As we sneak in, a safe distance from the sales office, we look for graves of dignitaries that are buried there. So far we have found the resting places of hockey greats Con Smythe and Harold Ballard, and musician Jeff Healey. Other well-known figures who live there forever are Gus Ryder, Gordon Sinclair, and Robert Home Smith, the original land developer for the Kingsway area.
The most disturbing monument is one dedicated to the “British Home Children.” Between 1869 and 1948 British couples often sent their children to Canada to escape war or sometimes extreme poverty. The children, who came by steamship, were often mistreated and overworked. Many died in childhood, and 75 of them are buried at Park Lawn. In 2017, a group of community-minded citizens raised some money to build a memorial to those children. The monument is topped with a porthole reclaimed from one of the steamships used to transport the children. Below the porthole are the names and ages of all 75 of them.

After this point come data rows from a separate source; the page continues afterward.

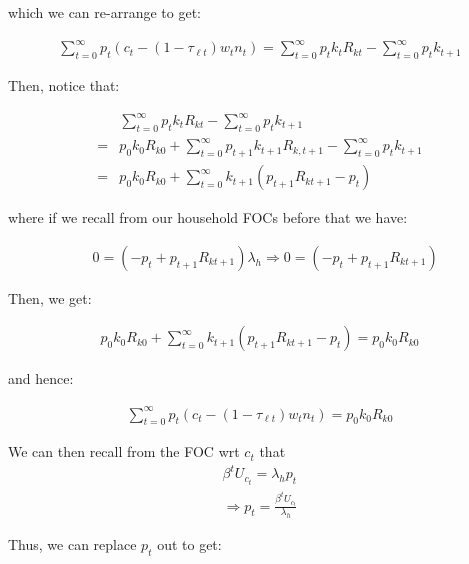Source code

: \documentclass[10pt]{article}
\begin{document}
which we can re-arrange to get:

\begin{align}
    \sum_{t=0}^{\infty} p_t\left(c_t-\left(1-\tau_{\ell t}\right) w_t n_t\right)=\sum_{t=0}^{\infty} p_t k_t R_{k t}-\sum_{t=0}^{\infty} p_t k_{t+1}
\end{align}

Then, notice that:

\begin{align}
        &\sum_{t=0}^{\infty} p_t k_t R_{k t}-\sum_{t=0}^{\infty} p_t k_{t+1} \\
        =&p_0 k_0 R_{k 0} + \sum_{t=0}^{\infty} p_{t+1} k_{t+1} R_{k, t+1} -\sum_{t=0}^{\infty} p_t k_{t+1} \\
        =&p_0 k_0 R_{k 0}+\sum_{t=0}^{\infty} k_{t+1}\left(p_{t+1} R_{k t+1}-p_t\right)
\end{align}

where if we recall from our household FOCs before that we have:

\begin{align}
    &0=\left(-p_t+p_{t+1} R_{k t+1}\right) \lambda_h 
    \Rightarrow0 =\left(-p_t+p_{t+1} R_{k t+1}\right)
\end{align}

Then, we get:

\begin{align}
    p_0 k_0 R_{k 0}+\sum_{t=0}^{\infty} k_{t+1}\left(p_{t+1} R_{k t+1}-p_t\right) =p_0 k_0 R_{k 0}
\end{align}

and hence:

\begin{align}
    \sum_{t=0}^{\infty} p_t\left(c_t-\left(1-\tau_{\ell t}\right) w_t n_t\right)=p_0 k_0 R_{k 0}
\end{align}

We can then recall from the FOC wrt $c_t$ that 
\begin{align}
    \beta^t U_{c_t}=\lambda_h p_t \\
    \Rightarrow p_t = \frac{\beta^t U_{c_t}}{\lambda_h}
\end{align}

Thus, we can replace $p_t$ out to get:
\end{document}
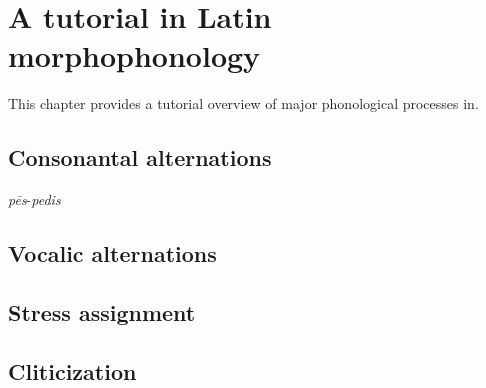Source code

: \chapter{A tutorial in Latin morphophonology}

This chapter provides a tutorial overview of major phonological processes in.

\section{Consonantal alternations}

\emph{pēs}-\emph{pedis}

\section{Vocalic alternations}

\section{Stress assignment}

\section{Cliticization}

It’s very safe for walkers in the cemetery. Nobody ever coughs on us. There are no teenagers gathered to party. The bodies of the residents are buried not only 6 feet under, but 6 feet apart as well. There are lots of flowers to admire, although most of them are plastic. There are loving messages and candles on many graves, candles that will burn forever in the minds of the bereaved families.
It’s very peaceful in the cemetery too. But one day recently we made some noise – when we saw deer! Could these be the same deer that we saw in our back yard a few weeks ago? We called out to them but they didn’t seem to recognize us. Fortunately we had just been to Sunnyland, and Peter was not giving up. He pulled some lettuce out of his bag and held it up, running after them and yelling “Deer, deer, come and get some lettuce! Nice and fresh, just for you!!” The deer turned and ran the other way, looking for a place to stay safe.
Dear readers, please stay safe too. And stay out of cemeteries, unless you are just going for a walk.
3 thoughts on “Covid 19 Is A Walk In the… Cemetery”
Wow! Interesting and educational walk in the cemetery. All the cemeteries around our neighbourhood are closed. Surprised that yours is still open. Enjoy your daily walkings. Please tell us the website that you went to for historical homes.
A charming article. You invent such activities for Peter! Chasing deer while waving lettuce?
Please keep the blogs coming. I enjoy them! Blair
Lots of wildlife taking a curious peak at our sorry state of affairs. Between Uncle Tony’s hawk, your cemetery deer and the video of the jelly fish swimming down a venice canal. Nature is basically curious why we decided to leave them all alone.